The judge also expressed that the right to freedom of speech should be considered when applying for an injunction, especially as the issuing of an injunction might produce a "chilling effect." That is, people with pure motives might fear the consequences of violating the injunction and choose not to participate in legitimate activities involving the song.

However, since the behavior listed in the injunction is already a punishable criminal act, and the enforcement of the injunction conflicts with criminal law, otherwise, the court would rule that even if the injunction creates a chilling effect, due to the fundamental importance of national security, the injunction should still be issued, some media reports said, citing the judge.

Chief Executive Lee emphasized that safeguarding national security is the HKSAR's duty and obligation. The national anthem involves the dignity and sovereignty of the country, and should not be insulted or misrepresented. He pointed out that the song in question has been widely circulated since 2019, and is often used to incite others to engage in secessionist activities. It has also been wrongly described as the National Anthem of Hong Kong, which he believes is an insult to the national anthem and damaging to the country and the HKSAR.

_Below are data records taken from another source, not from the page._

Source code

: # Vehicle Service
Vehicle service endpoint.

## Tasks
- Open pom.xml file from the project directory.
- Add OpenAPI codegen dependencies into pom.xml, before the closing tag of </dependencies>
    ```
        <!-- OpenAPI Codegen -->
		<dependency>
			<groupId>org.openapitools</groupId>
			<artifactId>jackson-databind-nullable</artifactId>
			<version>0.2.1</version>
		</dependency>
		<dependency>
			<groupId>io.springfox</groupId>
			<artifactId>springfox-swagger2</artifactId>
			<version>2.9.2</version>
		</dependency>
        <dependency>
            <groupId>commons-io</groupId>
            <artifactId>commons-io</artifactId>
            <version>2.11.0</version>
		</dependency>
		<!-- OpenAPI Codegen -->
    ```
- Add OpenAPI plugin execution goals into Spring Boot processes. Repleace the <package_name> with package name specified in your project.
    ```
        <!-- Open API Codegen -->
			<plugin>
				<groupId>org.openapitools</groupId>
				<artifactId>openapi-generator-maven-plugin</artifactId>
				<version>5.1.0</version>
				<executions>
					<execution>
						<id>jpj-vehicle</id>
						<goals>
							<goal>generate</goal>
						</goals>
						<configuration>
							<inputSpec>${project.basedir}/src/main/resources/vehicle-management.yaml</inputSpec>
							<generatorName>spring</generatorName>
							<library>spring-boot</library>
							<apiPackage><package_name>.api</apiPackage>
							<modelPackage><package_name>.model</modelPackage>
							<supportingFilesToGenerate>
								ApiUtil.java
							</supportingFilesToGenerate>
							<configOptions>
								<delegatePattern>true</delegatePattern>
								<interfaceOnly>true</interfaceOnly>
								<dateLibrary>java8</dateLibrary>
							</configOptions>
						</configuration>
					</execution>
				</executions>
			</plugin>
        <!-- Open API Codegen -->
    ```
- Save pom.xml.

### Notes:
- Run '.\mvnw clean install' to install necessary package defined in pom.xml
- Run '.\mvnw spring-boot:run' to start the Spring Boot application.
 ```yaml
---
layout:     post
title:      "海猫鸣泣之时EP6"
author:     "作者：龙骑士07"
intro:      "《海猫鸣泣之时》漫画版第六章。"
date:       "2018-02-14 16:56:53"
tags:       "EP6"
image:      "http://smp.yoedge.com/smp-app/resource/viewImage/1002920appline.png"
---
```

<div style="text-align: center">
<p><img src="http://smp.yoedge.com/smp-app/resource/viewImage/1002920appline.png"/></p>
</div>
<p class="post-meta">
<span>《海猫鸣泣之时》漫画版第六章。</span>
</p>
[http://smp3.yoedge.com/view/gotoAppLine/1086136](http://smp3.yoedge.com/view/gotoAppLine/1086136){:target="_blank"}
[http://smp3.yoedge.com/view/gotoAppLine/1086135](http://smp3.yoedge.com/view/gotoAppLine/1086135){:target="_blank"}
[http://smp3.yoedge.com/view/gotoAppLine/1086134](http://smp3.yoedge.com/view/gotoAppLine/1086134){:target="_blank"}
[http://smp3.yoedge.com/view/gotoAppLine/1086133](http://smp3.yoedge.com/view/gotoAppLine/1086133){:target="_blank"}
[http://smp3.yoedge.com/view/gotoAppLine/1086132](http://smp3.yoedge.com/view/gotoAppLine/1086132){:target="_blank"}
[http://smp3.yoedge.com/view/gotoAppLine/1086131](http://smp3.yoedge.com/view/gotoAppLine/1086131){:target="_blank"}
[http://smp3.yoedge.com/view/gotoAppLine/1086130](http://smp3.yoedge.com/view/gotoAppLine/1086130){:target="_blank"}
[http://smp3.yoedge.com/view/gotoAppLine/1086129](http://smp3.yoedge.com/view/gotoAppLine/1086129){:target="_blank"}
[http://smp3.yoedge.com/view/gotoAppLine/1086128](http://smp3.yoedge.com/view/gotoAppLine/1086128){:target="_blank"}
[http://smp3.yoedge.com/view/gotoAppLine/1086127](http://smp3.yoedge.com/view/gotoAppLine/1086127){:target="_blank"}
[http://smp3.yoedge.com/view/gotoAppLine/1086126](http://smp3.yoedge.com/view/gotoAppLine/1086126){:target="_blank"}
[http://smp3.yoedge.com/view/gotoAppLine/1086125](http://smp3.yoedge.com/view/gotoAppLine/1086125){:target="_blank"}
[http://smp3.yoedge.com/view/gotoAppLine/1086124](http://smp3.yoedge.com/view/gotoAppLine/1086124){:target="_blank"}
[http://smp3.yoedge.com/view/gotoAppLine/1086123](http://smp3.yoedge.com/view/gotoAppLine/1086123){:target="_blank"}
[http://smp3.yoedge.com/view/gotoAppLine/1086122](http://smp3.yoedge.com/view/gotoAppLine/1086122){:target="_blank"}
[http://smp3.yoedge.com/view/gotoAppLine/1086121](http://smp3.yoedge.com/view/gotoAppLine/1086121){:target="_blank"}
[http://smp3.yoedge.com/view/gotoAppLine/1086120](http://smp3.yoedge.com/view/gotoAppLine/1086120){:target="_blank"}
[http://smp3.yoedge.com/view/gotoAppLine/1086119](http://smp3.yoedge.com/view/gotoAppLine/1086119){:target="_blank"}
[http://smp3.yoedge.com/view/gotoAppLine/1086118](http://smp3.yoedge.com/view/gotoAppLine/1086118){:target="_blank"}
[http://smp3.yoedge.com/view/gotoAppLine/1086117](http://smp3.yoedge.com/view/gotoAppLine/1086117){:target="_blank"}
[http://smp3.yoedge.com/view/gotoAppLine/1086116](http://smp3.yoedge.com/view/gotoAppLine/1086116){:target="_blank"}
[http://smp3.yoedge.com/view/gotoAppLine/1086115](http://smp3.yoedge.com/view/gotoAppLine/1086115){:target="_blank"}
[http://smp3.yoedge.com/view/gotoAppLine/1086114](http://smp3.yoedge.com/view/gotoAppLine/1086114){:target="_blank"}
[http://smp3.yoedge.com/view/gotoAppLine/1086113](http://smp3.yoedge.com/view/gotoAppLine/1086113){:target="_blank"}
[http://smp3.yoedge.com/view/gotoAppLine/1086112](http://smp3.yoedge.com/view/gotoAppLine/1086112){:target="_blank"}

Lee stressed that the HKSAR government's focus is solely on individuals who engage in activities and crimes that jeopardize national security, protecting the other 7 million citizens. Lee believes that related threats could arise suddenly, necessitating the implementation of effective measures to prevent, stop, and punish them.

The judgement delivered the wrong signal to the community, which is unexpected and surprising, Chu Kar-kin, a veteran current affairs commentator based in HKSAR and member of the Chinese Association of Hong Kong and Macao Studies, told the Global Times on Friday.

"Apparently, the decision is not based on law or public interest, nor has national security been taken into consideration. After perusing the judgment, the DOJ should consider launching an appeal," Chu said.

"Judges handle cases according to the law and evidence, fearlessly and impartially, acting independently without any interference. Any case will inevitably undergo legal battles and judicial maneuvering," Louis Chen, a member of the Election Committee and general secretary of the Hong Kong Legal Exchange Foundation, told the Global Times on Friday. "Of course, we believe that the DOJ will continue to appeal according to established mechanisms." He also believed that the ruling demonstrates the rule of law and judicial independence are the cornerstones of Hong Kong's prosperity and stability.

In fact, the overall authority of the NSL for Hong Kong, and the normativity of its specific provisions and procedures, have gradually been understood and applied by the Hong Kong courts in a more mature and legislative-intended manner. We must trust that the Hong Kong judiciary can play a correct, appropriate, and key role in the formation of the national security legal system, Chen said.

The dignity of the National Anthem "March of the Volunteers" should not be jeopardized, Chu emphasized. "National security and rule of law should not be forgone with a controversial decision by a sole person unfamiliarized with the current situation," he noted.

In fact, judges made mistakes in the past and that' s the reason appeal mechanism has been employed to overrule judgement based on wrong facts or incorrect law quoted, the expert said.